Supplied records:

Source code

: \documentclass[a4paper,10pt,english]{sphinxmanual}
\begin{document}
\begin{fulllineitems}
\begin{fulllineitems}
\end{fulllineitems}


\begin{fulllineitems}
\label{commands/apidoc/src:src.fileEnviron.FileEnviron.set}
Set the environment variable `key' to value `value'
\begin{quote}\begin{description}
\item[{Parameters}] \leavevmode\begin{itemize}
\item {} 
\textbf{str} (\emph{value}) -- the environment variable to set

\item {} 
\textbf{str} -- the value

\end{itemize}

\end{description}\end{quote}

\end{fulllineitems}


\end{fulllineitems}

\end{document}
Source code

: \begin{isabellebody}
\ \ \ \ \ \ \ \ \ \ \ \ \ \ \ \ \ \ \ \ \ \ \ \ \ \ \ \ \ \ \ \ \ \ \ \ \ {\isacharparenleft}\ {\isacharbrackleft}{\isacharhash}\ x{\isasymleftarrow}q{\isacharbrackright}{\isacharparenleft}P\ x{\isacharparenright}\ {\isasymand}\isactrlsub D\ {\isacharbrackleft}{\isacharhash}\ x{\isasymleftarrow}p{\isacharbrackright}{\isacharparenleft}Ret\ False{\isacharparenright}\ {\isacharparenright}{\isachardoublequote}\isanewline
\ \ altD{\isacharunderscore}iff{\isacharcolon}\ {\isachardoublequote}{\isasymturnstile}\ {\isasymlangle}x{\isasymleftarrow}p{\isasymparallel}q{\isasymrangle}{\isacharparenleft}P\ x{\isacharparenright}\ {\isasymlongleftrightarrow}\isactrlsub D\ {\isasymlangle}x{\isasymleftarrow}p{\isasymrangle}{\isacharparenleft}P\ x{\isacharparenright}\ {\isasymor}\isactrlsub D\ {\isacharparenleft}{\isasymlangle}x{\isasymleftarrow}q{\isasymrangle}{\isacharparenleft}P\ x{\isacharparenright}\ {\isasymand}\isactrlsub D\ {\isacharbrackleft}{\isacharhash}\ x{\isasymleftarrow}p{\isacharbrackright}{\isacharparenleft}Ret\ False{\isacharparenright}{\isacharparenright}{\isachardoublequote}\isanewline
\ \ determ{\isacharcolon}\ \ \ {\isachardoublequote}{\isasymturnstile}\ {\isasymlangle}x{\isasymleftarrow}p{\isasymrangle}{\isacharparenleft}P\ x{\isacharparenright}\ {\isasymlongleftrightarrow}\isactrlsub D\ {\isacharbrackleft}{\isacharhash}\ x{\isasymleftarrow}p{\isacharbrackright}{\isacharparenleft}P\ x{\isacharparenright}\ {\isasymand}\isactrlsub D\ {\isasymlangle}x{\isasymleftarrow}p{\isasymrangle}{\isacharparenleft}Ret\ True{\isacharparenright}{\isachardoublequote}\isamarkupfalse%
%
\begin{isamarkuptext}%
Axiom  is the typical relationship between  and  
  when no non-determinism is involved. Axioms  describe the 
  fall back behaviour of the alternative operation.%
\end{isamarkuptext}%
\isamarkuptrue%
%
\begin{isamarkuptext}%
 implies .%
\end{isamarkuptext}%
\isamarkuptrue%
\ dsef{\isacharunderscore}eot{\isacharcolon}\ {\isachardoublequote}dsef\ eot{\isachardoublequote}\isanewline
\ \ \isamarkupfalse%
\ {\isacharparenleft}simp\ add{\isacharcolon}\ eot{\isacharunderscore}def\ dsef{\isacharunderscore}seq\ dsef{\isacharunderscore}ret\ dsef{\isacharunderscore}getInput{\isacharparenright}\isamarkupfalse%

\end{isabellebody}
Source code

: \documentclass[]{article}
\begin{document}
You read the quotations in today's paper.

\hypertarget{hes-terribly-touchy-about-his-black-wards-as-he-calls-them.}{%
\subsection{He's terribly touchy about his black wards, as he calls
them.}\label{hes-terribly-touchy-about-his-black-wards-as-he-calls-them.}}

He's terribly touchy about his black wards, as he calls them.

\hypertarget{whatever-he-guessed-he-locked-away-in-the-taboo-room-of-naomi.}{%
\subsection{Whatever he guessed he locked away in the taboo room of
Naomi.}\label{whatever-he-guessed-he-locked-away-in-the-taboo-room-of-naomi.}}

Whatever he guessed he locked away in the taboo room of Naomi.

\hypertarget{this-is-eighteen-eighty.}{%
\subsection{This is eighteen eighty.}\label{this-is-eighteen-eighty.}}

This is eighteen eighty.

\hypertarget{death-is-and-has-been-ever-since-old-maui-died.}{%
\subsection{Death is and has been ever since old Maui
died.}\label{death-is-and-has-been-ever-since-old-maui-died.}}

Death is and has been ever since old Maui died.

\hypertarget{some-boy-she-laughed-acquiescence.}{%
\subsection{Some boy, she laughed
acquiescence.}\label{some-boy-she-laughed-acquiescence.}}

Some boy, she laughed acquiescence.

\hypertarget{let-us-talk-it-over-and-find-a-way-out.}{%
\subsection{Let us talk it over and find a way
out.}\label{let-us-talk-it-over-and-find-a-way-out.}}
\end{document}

Work instruction: Each record above is to be reproduced exactly, in full.

Response to this exercise:
Source code

: \documentclass[a4paper,10pt,english]{sphinxmanual}
\begin{document}
\begin{fulllineitems}
\begin{fulllineitems}
\end{fulllineitems}


\begin{fulllineitems}
\label{commands/apidoc/src:src.fileEnviron.FileEnviron.set}
Set the environment variable `key' to value `value'
\begin{quote}\begin{description}
\item[{Parameters}] \leavevmode\begin{itemize}
\item {} 
\textbf{str} (\emph{value}) -- the environment variable to set

\item {} 
\textbf{str} -- the value

\end{itemize}

\end{description}\end{quote}

\end{fulllineitems}


\end{fulllineitems}

\end{document}
Source code

: \begin{isabellebody}
\ \ \ \ \ \ \ \ \ \ \ \ \ \ \ \ \ \ \ \ \ \ \ \ \ \ \ \ \ \ \ \ \ \ \ \ \ {\isacharparenleft}\ {\isacharbrackleft}{\isacharhash}\ x{\isasymleftarrow}q{\isacharbrackright}{\isacharparenleft}P\ x{\isacharparenright}\ {\isasymand}\isactrlsub D\ {\isacharbrackleft}{\isacharhash}\ x{\isasymleftarrow}p{\isacharbrackright}{\isacharparenleft}Ret\ False{\isacharparenright}\ {\isacharparenright}{\isachardoublequote}\isanewline
\ \ altD{\isacharunderscore}iff{\isacharcolon}\ {\isachardoublequote}{\isasymturnstile}\ {\isasymlangle}x{\isasymleftarrow}p{\isasymparallel}q{\isasymrangle}{\isacharparenleft}P\ x{\isacharparenright}\ {\isasymlongleftrightarrow}\isactrlsub D\ {\isasymlangle}x{\isasymleftarrow}p{\isasymrangle}{\isacharparenleft}P\ x{\isacharparenright}\ {\isasymor}\isactrlsub D\ {\isacharparenleft}{\isasymlangle}x{\isasymleftarrow}q{\isasymrangle}{\isacharparenleft}P\ x{\isacharparenright}\ {\isasymand}\isactrlsub D\ {\isacharbrackleft}{\isacharhash}\ x{\isasymleftarrow}p{\isacharbrackright}{\isacharparenleft}Ret\ False{\isacharparenright}{\isacharparenright}{\isachardoublequote}\isanewline
\ \ determ{\isacharcolon}\ \ \ {\isachardoublequote}{\isasymturnstile}\ {\isasymlangle}x{\isasymleftarrow}p{\isasymrangle}{\isacharparenleft}P\ x{\isacharparenright}\ {\isasymlongleftrightarrow}\isactrlsub D\ {\isacharbrackleft}{\isacharhash}\ x{\isasymleftarrow}p{\isacharbrackright}{\isacharparenleft}P\ x{\isacharparenright}\ {\isasymand}\isactrlsub D\ {\isasymlangle}x{\isasymleftarrow}p{\isasymrangle}{\isacharparenleft}Ret\ True{\isacharparenright}{\isachardoublequote}\isamarkupfalse%
%
\begin{isamarkuptext}%
Axiom  is the typical relationship between  and  
  when no non-determinism is involved. Axioms  describe the 
  fall back behaviour of the alternative operation.%
\end{isamarkuptext}%
\isamarkuptrue%
%
\begin{isamarkuptext}%
 implies .%
\end{isamarkuptext}%
\isamarkuptrue%
\ dsef{\isacharunderscore}eot{\isacharcolon}\ {\isachardoublequote}dsef\ eot{\isachardoublequote}\isanewline
\ \ \isamarkupfalse%
\ {\isacharparenleft}simp\ add{\isacharcolon}\ eot{\isacharunderscore}def\ dsef{\isacharunderscore}seq\ dsef{\isacharunderscore}ret\ dsef{\isacharunderscore}getInput{\isacharparenright}\isamarkupfalse%

\end{isabellebody}
Source code

: \documentclass[]{article}
\begin{document}
You read the quotations in today's paper.

\hypertarget{hes-terribly-touchy-about-his-black-wards-as-he-calls-them.}{%
\subsection{He's terribly touchy about his black wards, as he calls
them.}\label{hes-terribly-touchy-about-his-black-wards-as-he-calls-them.}}

He's terribly touchy about his black wards, as he calls them.

\hypertarget{whatever-he-guessed-he-locked-away-in-the-taboo-room-of-naomi.}{%
\subsection{Whatever he guessed he locked away in the taboo room of
Naomi.}\label{whatever-he-guessed-he-locked-away-in-the-taboo-room-of-naomi.}}

Whatever he guessed he locked away in the taboo room of Naomi.

\hypertarget{this-is-eighteen-eighty.}{%
\subsection{This is eighteen eighty.}\label{this-is-eighteen-eighty.}}

This is eighteen eighty.

\hypertarget{death-is-and-has-been-ever-since-old-maui-died.}{%
\subsection{Death is and has been ever since old Maui
died.}\label{death-is-and-has-been-ever-since-old-maui-died.}}

Death is and has been ever since old Maui died.

\hypertarget{some-boy-she-laughed-acquiescence.}{%
\subsection{Some boy, she laughed
acquiescence.}\label{some-boy-she-laughed-acquiescence.}}

Some boy, she laughed acquiescence.

\hypertarget{let-us-talk-it-over-and-find-a-way-out.}{%
\subsection{Let us talk it over and find a way
out.}\label{let-us-talk-it-over-and-find-a-way-out.}}
\end{document}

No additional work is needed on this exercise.